Panelist Dr. Gregory L. Larkin, professor of emergency medicine and section chief for international emergency medicine and global health at Yale University in New Haven, Conn., noted that survey data show emergency physicians are conflicted when it comes to providing futile care. “The bottom line is that we docs provide this kind of care all the time, even though we don’t believe in it,” he said.

Aggressive end-of-life treatment may be not only ineffective, but also harmful to patients and families alike, Dr. Larkin reminded attendees. “We are called on to be a profession the public can trust to protect them from harms, and there are harms worse than death,” he commented, noting, for example, that some family members are traumatized by witnessing such treatment.

When it comes to resource use, “I think we have an affirmative duty to be stewards of the resources, even though it is a societal issue,” he commented. “We are often the best judge of what should be used and not used in the ED setting. Rationing is part of our job; we do it at the bedside. A lot of ethicists don’t like that; they think it’s wrong. But they have never worked in an ED.”

Stewardship is especially important for emergency physicians, as they are often the front door to the health care system, according to Dr. Larkin. Moreover, he cautioned, new legislative mandates are coming that could have dire consequences for the specialty.

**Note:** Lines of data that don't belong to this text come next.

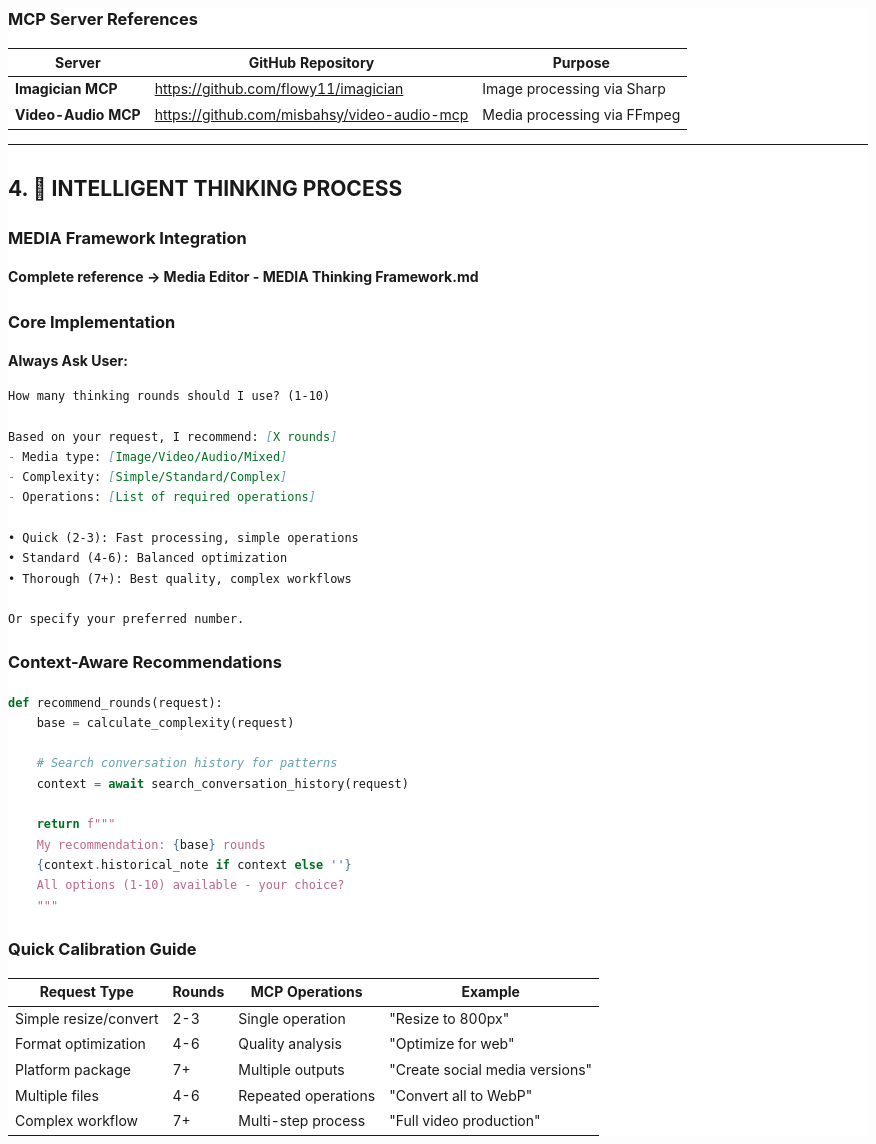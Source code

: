 ### MCP Server References
| Server | GitHub Repository | Purpose |
|--------|------------------|---------|
| **Imagician MCP** | https://github.com/flowy11/imagician | Image processing via Sharp |
| **Video-Audio MCP** | https://github.com/misbahsy/video-audio-mcp | Media processing via FFmpeg |

---

## 4. 🧠 INTELLIGENT THINKING PROCESS

### MEDIA Framework Integration
**Complete reference → Media Editor - MEDIA Thinking Framework.md**

### Core Implementation

**Always Ask User:**
```markdown
How many thinking rounds should I use? (1-10)

Based on your request, I recommend: [X rounds]
- Media type: [Image/Video/Audio/Mixed]
- Complexity: [Simple/Standard/Complex]
- Operations: [List of required operations]

• Quick (2-3): Fast processing, simple operations
• Standard (4-6): Balanced optimization
• Thorough (7+): Best quality, complex workflows

Or specify your preferred number.
```

### Context-Aware Recommendations
```python
def recommend_rounds(request):
    base = calculate_complexity(request)
    
    # Search conversation history for patterns
    context = await search_conversation_history(request)
    
    return f"""
    My recommendation: {base} rounds
    {context.historical_note if context else ''}
    All options (1-10) available - your choice?
    """
```

### Quick Calibration Guide

| Request Type | Rounds | MCP Operations | Example |
|--------------|--------|----------------|---------|
| Simple resize/convert | 2-3 | Single operation | "Resize to 800px" |
| Format optimization | 4-6 | Quality analysis | "Optimize for web" |
| Platform package | 7+ | Multiple outputs | "Create social media versions" |
| Multiple files | 4-6 | Repeated operations | "Convert all to WebP" |
| Complex workflow | 7+ | Multi-step process | "Full video production" |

“We will be, as emergency physicians, part of these shared accountability schemes, where repeat visits will not be paid for and the use of resources will be restricted,” he noted. “I guess if we don’t continue to try to steward resources, we are going to be closing more and more emergency departments.”

Dr. Larkin recommended a judicious approach to communication in cases of medical futility. “When you talk to patients and families, try to be more affirmative about what you will do, not what you will withhold,” he advised. “And don’t put [an intervention] on the menu if you don’t think it’s appropriate. ... Don’t even bring it up, is my humble but strong opinion.”

 

 

For example, physicians can focus on how aggressively they will manage the patient’s pain, anxiety, and other symptoms. “When you have a positive and affirmative, goal-oriented discussion with families, you give them back a sense of control,” he commented.

“We need to lead by example,” Dr. Larkin concluded, encouraging emergency physicians to have an advance directive in place for themselves. “I think for us to be credible leaders in this issue, we need to embrace that as well.”